Thursday, February 4, 2010

The Myth of Disinfection

A co-worker at the university where I work part-time fell victim to malware on her office PC, and called tech support.  They arrived quickly, took the machine away, and then returned with it later that same day--amazingly fast.  Too fast, I thought.  Based on the behavior the computer was exhibiting on the network previously, they knew exactly what bit of malicious code to find and eliminate in a surgical strike.  Once disinfected, the machine exhibited no immediate signs of infection, so they put back on my colleague's desk.

I wasn't surprised today when she told me she had lost network access again because her computer was infected.  The problem is not, as I was told, that my friend took a cleaned computer and carelessly got it reinfected.  The problem is that "disinfection," particularly one performed in just a couple of hours, is a complete crapshoot.  Yes, there's a chance whatever tools you take time to run (and those scans can take hours) will be able to remove all the nasties--but if just one remains, the game is over.  In my experience, the very first thing much of the world's malware is programmed to do is to download other malware (I suspect they get paid to do so).  The infection you remove, the one that triggered the problem, may well be just one of the children of something hidden deeper.  Assuming you take a day or two to scan with various tools, I'll give you 50-50 chances that the computer is clean and it's not sending credit cards or social security numbers to Croatia.  Is that good enough for you?

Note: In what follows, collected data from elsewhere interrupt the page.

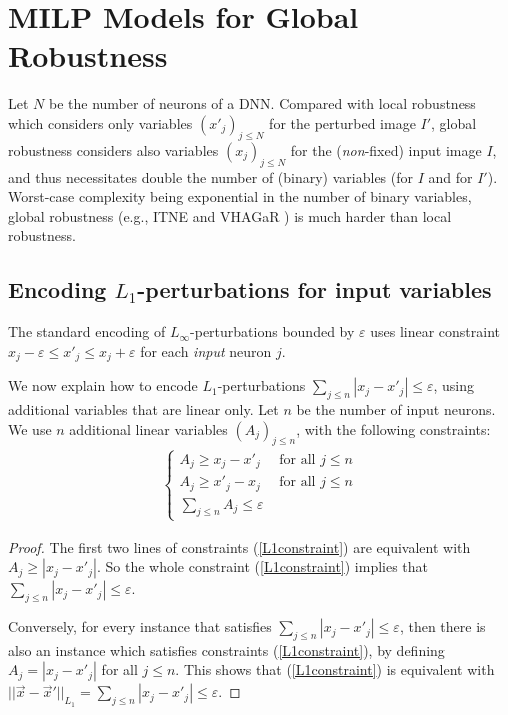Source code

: 	\section{MILP Models for Global Robustness}

Let $N$ be the number of neurons of a DNN. Compared with local robustness which considers only variables $(x'_j)_{j \leq N}$ for the perturbed image $I'$, global robustness considers also variables $(x_j)_{j \leq N}$ for the ({\em non}-fixed) input image $I$, and thus necessitates double the number of (binary) variables (for $I$ and for $I'$). Worst-case complexity being exponential in the number of binary variables, global robustness (e.g., ITNE and VHAGaR \cite{ITNE,vhagar}) is much harder than local robustness.

\subsection{Encoding $L_1$-perturbations for input variables}
\label{s.L1}

The standard encoding of $L_\infty$-perturbations bounded by $\varepsilon$ uses
linear constraint $x_j-\varepsilon \leq x'_j \leq x_j+\varepsilon$ 
for each {\em input} neuron $j$. 

\smallskip

We now explain how to encode $L_1$-perturbations 
$\sum_{j\leq n} |x_j-x'_j| \leq \varepsilon$, using additional variables that are linear only. Let $n$ be the number of input neurons. 
We use $n$ additional linear variables $(A_j)_{j \leq n}$, with the following  constraints:
\begin{align}\label{L1constraint}\begin{cases}
	A_j \geq x_j - x'_j &\text{ for all }j \leq n\\ 
	A_j \geq x'_j - x_j &\text{ for all }j \leq n\\
	\sum_{j\leq n} A_j \leq \varepsilon	&\end{cases}
\end{align}

\begin{proof}

The first two lines of constraints (\ref{L1constraint}) are equivalent with $A_j \geq |x_j - x'_j|$. 
So the whole constraint (\ref{L1constraint}) 
implies that $\sum_{j\leq n} |x_j - x'_j| \leq \varepsilon$.

Conversely, for every instance that satisfies $\sum_{j\leq n} |x_j - x'_j| \leq \varepsilon$, then there is also an instance which satisfies constraints (\ref{L1constraint}),  by defining $A_j = |x_j - x'_j|$ for all $j \leq n$.
%
This shows that (\ref{L1constraint}) is equivalent with 
$||\vec{x} - \vec{x}'||_{L_1} = \sum_{j\leq n} |x_j-x'_j| \leq \varepsilon$.
\end{proof}


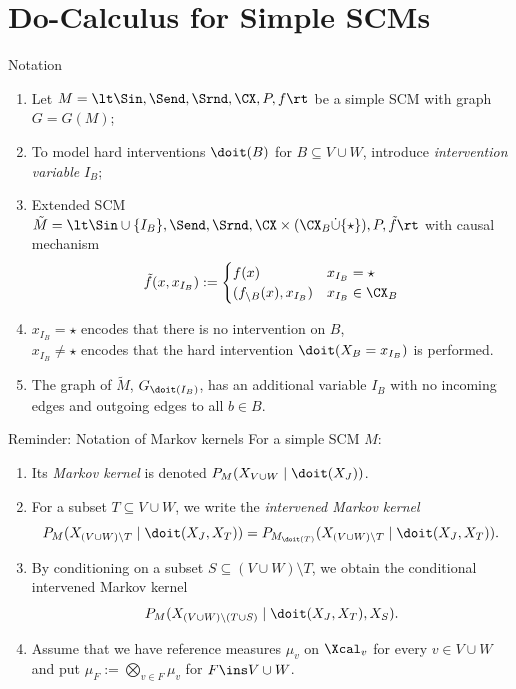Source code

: \part{Do-Calculus for Simple SCMs}
\frame{\partpage}

\begin{frame}{Notation}
  \begin{enumerate}
    \item Let $M = \lt \Sin, \Send, \Srnd, \CX, P, f \rt$ be a simple SCM with graph $G = G(M)$;
    \item To model hard interventions $\doit(B)$ for $B \subseteq V \cup W$, introduce \emph{intervention variable} $I_B$;
    \item Extended SCM $\tilde{M} = \lt \Sin \cup \{I_B\}, \Send, \Srnd, \CX \times (\CX_B \dot\cup \{\star\}), P, \tilde{f} \rt$ with causal mechanism
$$\tilde{f}(x,x_{I_B}) := \begin{cases}
  f(x) & x_{I_B} = \star \\
  (f_{\setminus B}(x), x_{I_B}) & x_{I_B} \in \CX_B
\end{cases}$$
    \item $x_{I_B} = \star$ encodes that there is no intervention on $B$,\\
$x_{I_B} \ne \star$ encodes that the hard intervention $\doit(X_B = x_{I_B})$ is performed.
\item The graph of $\tilde{M}$, $G_{\doit(I_B)}$, has an additional variable $I_B$ with no incoming edges
  and outgoing edges to all $b \in B$.
  \end{enumerate}
\end{frame}

\begin{frame}{Reminder: Notation of Markov kernels}
  For a simple SCM $M$:
  \begin{enumerate}
    \item Its \emph{Markov kernel} is denoted $P_{M}(X_{V\cup W} \mid \doit(X_J))$.
    \item For a subset $T \subseteq V \cup W$, we write the \emph{intervened Markov kernel}
$$P_{M}(X_{(V\cup W)\setminus T} \mid \doit(X_J,X_T)) = P_{M_{\doit(T)}}(X_{(V\cup W)\setminus T} \mid \doit(X_J,X_T)).$$
\item By conditioning on a subset $S \subseteq (V \cup W) \setminus T$, we obtain the conditional intervened Markov kernel
$$P_{M}(X_{(V\cup W)\setminus (T \cup S)} \mid \doit(X_J,X_T), X_S).$$
    \item Assume that we have reference measures $\mu_v$ on $\Xcal_v$ for every $v \in V \cup W$
  and put $\mu_F := \bigotimes_{v \in F} \mu_v$ for $F \ins V \cup W$.
  \end{enumerate}
\end{frame}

Not all criminals are stupid, just the ones who get caught.  The very best malware, the ones you can't see and the tools can't detect, are the ones we should fear the most.  Bottom line: anyone who tells you that they can use one or two tools to disinfect a computer in a couple of hours and know for certain that it's not still compromised is incorrect.  It just isn't so.

My co-worker's computer?  Tech support has collected it again, and this time they are going to reformat it, like they should have done in the first place.  She'll have it back in a day or two.  Will tech support learn anything from her adventure?  I hope so, but first they'll have to stop blaming the user for a problem that--this time at least--they caused.

Any job worth doing is worth doing right.  Right?